Collected data entries
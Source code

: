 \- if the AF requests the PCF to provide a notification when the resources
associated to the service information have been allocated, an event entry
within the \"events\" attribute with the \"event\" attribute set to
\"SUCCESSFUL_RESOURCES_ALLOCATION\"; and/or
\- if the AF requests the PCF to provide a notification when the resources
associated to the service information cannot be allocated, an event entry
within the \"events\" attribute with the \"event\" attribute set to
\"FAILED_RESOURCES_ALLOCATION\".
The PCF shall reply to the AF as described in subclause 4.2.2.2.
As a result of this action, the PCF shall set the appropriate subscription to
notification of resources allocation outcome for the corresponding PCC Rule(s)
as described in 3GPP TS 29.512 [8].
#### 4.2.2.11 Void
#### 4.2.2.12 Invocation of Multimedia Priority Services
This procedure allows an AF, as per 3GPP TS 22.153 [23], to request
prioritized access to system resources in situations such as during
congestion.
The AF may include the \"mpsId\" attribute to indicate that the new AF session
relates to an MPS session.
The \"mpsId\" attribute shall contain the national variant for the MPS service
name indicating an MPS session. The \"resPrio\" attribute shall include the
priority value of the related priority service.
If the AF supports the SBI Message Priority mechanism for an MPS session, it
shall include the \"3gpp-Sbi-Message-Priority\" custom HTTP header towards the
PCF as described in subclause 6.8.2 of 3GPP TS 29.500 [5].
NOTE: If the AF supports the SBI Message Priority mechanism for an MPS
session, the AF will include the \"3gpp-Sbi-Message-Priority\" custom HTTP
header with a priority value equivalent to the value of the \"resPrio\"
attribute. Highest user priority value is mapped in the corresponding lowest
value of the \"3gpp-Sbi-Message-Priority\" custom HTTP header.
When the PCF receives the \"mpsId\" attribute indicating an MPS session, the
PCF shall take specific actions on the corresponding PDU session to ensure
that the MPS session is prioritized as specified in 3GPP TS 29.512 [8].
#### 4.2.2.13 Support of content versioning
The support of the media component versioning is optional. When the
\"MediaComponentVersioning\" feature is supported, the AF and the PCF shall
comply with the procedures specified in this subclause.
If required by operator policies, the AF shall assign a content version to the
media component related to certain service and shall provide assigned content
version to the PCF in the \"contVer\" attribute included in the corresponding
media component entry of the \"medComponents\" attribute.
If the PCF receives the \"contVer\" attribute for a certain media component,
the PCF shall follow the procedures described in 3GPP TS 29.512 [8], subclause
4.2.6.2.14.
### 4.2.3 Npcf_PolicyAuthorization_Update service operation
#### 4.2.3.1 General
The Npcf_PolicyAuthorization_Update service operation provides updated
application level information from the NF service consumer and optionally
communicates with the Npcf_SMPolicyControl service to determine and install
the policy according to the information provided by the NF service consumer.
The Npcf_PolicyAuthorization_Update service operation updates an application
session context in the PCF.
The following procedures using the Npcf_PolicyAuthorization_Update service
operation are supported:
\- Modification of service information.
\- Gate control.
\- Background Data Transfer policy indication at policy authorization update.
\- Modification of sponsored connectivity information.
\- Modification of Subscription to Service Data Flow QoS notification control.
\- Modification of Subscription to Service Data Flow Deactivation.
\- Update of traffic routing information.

__ASSIGNED TASK__
Copy the lines of the data above exactly as written, beginning with the line containing "#### 4.2.2.11 Void" and ending with the line containing "congestion.", and leave out all other lines.

__RESPONSE AREA__
#### 4.2.2.11 Void
#### 4.2.2.12 Invocation of Multimedia Priority Services
This procedure allows an AF, as per 3GPP TS 22.153 [23], to request
prioritized access to system resources in situations such as during
congestion.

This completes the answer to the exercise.